SAM catches all uncaught exceptions in actions, acceptors, reactors, and NAPs. The state object exposes:

• hasError() — true if an exception occurred
• error() — the raw Error object
• errorMessage() — the error message string
• clearError() — clears the exception

When a component specifies options: { retry: { max: 3, delay: 100 } }, all its actions are automatically retried up to three times with a 100 ms delay.

setRender((state) => {
  if (state.hasError()) {
    console.log(state.errorMessage())
    state.clearError()
  }
})

Code Samples

Synchronized Mutation

In its pure form SAM does not support asynchronous acceptors — all model mutations must be synchronous. Downstream API calls should be made from a next-action predicate (NAP) that presents the result back to the model.

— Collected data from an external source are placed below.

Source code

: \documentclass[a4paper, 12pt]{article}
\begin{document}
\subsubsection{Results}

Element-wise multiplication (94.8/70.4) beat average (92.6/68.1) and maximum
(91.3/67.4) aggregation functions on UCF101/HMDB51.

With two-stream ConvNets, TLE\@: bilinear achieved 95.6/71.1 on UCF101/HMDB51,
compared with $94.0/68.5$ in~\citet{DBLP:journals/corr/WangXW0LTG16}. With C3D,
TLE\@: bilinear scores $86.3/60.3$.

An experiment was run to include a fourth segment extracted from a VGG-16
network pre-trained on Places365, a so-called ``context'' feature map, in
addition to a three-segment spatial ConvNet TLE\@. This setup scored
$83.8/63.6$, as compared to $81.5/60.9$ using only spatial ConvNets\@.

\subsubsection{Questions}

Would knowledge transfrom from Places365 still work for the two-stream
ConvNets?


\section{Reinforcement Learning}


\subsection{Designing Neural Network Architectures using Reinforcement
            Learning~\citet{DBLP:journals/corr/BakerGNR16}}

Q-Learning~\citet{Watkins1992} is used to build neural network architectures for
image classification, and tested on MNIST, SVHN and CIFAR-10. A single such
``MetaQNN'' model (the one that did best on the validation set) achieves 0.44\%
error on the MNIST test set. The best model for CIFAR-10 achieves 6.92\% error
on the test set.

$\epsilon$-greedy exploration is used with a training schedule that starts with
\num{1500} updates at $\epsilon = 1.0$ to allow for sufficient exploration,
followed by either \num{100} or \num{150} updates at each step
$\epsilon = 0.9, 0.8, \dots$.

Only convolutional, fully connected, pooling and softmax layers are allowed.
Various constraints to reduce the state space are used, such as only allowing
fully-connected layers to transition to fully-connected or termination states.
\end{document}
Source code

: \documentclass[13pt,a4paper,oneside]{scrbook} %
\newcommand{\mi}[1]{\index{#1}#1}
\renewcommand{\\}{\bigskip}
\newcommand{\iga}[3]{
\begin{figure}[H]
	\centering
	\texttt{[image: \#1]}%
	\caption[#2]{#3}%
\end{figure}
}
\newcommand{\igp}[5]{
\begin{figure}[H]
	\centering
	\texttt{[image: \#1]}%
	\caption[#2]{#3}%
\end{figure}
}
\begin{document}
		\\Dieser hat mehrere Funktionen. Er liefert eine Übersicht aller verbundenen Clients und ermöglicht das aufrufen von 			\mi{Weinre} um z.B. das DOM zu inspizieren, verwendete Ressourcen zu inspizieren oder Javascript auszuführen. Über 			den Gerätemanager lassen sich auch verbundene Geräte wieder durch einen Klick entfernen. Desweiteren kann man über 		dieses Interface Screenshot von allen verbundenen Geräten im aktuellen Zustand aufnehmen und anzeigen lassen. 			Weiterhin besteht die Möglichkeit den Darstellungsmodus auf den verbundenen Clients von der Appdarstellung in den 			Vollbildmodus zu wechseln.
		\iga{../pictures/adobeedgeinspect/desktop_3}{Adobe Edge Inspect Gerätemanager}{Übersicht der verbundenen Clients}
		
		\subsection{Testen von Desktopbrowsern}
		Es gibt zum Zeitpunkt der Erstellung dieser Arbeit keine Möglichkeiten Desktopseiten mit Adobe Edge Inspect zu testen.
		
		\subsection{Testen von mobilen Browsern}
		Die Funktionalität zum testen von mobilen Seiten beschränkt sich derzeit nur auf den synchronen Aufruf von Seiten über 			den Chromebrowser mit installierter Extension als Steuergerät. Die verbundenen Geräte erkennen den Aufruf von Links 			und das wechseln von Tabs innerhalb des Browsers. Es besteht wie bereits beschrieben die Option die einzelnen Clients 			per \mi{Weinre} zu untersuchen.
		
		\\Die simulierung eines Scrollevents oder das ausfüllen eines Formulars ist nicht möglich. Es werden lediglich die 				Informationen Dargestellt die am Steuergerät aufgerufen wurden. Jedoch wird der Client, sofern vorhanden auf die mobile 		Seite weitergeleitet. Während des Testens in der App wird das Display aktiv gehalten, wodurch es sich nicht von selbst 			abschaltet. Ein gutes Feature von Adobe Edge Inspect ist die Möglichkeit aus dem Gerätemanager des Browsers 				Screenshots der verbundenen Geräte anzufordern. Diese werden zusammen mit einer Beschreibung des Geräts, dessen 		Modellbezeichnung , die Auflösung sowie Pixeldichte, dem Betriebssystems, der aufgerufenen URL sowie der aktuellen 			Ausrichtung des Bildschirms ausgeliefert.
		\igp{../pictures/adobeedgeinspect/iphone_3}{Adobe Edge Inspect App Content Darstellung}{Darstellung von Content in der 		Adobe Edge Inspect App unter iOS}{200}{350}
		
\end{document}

SAM also supports a synchronized mode that queues action proposals while another is being processed, removing the need for that boilerplate when sequential UX is acceptable:

let SyncSAM = createInstance({ instanceName: 'sync\'ed', synchronize: true })

// Clear the internal proposal queue when needed
SyncSAM({ clearInterval: true })

Safety Conditions

Safety conditions (invariants) are checked after each step. When one is triggered, SAM rolls back to the most recent valid snapshot (requires time travel enabled) and notifies the client.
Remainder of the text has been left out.